Whether it’s a woman who must accept the reality of her son growing up, or a daughter becoming disillusioned with her father, this moving collection expertly conveys the joys, doubts, fears, and endless contradictions that are inescapable parts of domestic life. In “Mr. Sumarsono,” included in TheBest American Short Stories of 1994, a visiting Indonesian diplomat brings out the confidence and charm in a suburban divorcée, much to the surprise of her two young daughters; and in “Leaving Home” a teenage girl, stifled by her family’s rigid sense of virtue, attempts to reinvent herself during a summer vacation.
The everyday challenges of parenting, stepparenting, and familial love and loyalty take on great weight as the richly drawn characters of each story—fathers, mothers, children, lovers—face them with genuine need, strength, and confusion. Up and down the Eastern Seaboard, from Manhattan’s Upper East Side to Maine, Connecticut, and Long Island, these stories showcase the trademark insight and tenderness with which Robinson explores divorce, remarriage, and families yearning to move on.

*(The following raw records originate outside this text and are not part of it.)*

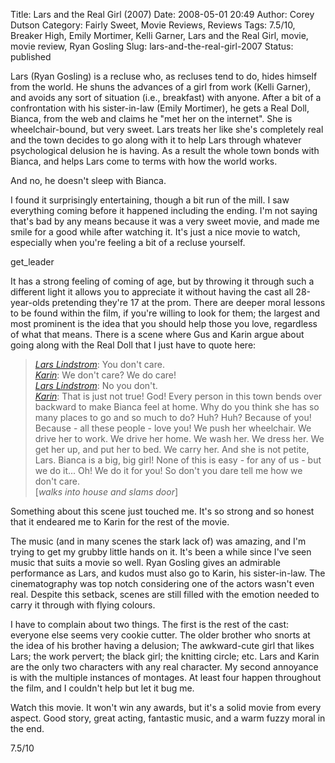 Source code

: Title: Lars and the Real Girl (2007)
Date: 2008-05-01 20:49
Author: Corey Dutson
Category: Fairly Sweet, Movie Reviews, Reviews
Tags: 7.5/10, Breaker High, Emily Mortimer, Kelli Garner, Lars and the Real Girl, movie, movie review, Ryan Gosling
Slug: lars-and-the-real-girl-2007
Status: published

Lars (Ryan Gosling) is a recluse who, as recluses tend to do, hides
himself from the world. He shuns the advances of a girl from work (Kelli
Garner), and avoids any sort of situation (i.e., breakfast) with anyone.
After a bit of a confrontation with his sister-in-law (Emily Mortimer),
he gets a Real Doll, Bianca, from the web and claims he "met her on the
internet". She is wheelchair-bound, but very sweet. Lars treats her like
she's completely real and the town decides to go along with it to help
Lars through whatever psychological delusion he is having. As a result
the whole town bonds with Bianca, and helps Lars come to terms with how
the world works.

And no, he doesn't sleep with Bianca.

I found it surprisingly entertaining, though a bit run of the mill. I
saw everything coming before it happened including the ending. I'm not
saying that's bad by any means because it was a very sweet movie, and
made me smile for a good while after watching it. It's just a nice movie
to watch, especially when you're feeling a bit of a recluse yourself.

get\_leader

It has a strong feeling of coming of age, but by throwing it through
such a different light it allows you to appreciate it without having the
cast all 28-year-olds pretending they're 17 at the prom. There are
deeper moral lessons to be found within the film, if you're willing to
look for them; the largest and most prominent is the idea that you
should help those you love, regardless of what that means. There is a
scene where Gus and Karin argue about going along with the Real Doll
that I just have to quote here:

> *[Lars Lindstrom](http://www.imdb.com/name/nm0331516/)*: You don't
> care.  
>  *[Karin](http://www.imdb.com/name/nm0607865/)*: We don't care? We do
> care!  
>  *[Lars Lindstrom](http://www.imdb.com/name/nm0331516/)*: No you
> don't.  
>  *[Karin](http://www.imdb.com/name/nm0607865/)*: That is just not
> true! God! Every person in this town bends over backward to make
> Bianca feel at home. Why do you think she has so many places to go and
> so much to do? Huh? Huh? Because of you! Because - all these people -
> love you! We push her wheelchair. We drive her to work. We drive her
> home. We wash her. We dress her. We get her up, and put her to bed. We
> carry her. And she is not petite, Lars. Bianca is a big, big girl!
> None of this is easy - for any of us - but we do it... Oh! We do it
> for you! So don't you dare tell me how we don't care.  
>  \[*walks into house and slams door*\]

Something about this scene just touched me. It's so strong and so honest
that it endeared me to Karin for the rest of the movie.

The music (and in many scenes the stark lack of) was amazing, and I'm
trying to get my grubby little hands on it. It's been a while since I've
seen music that suits a movie so well. Ryan Gosling gives an admirable
performance as Lars, and kudos must also go to Karin, his sister-in-law.
The cinematography was top notch considering one of the actors wasn't
even real. Despite this setback, scenes are still filled with the
emotion needed to carry it through with flying colours.

I have to complain about two things. The first is the rest of the cast:
everyone else seems very cookie cutter. The older brother who snorts at
the idea of his brother having a delusion; The awkward-cute girl that
likes Lars; the work pervert; the black girl; the knitting circle; etc.
Lars and Karin are the only two characters with any real character. My
second annoyance is with the multiple instances of montages. At least
four happen throughout the film, and I couldn't help but let it bug me.

Watch this movie. It won't win any awards, but it's a solid movie from
every aspect. Good story, great acting, fantastic music, and a warm
fuzzy moral in the end.

7.5/10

I am not a huge short story reader. However, I was asked to give this a shot.
These stories touch on all kinds of love, Mothers’ love, Fathers’ love, the love between siblings, second chance love, just to name a few. The characters are rich and rewarding. The settings add so much to these tender stories.
The author exposes many family issues. With wonderful insight and strength, she takes the reader through many trials which uncover the different levels of astounding love.
I am still not a huge fan of short stories. However, these enlighten you and just make you feel warm and fuzzy.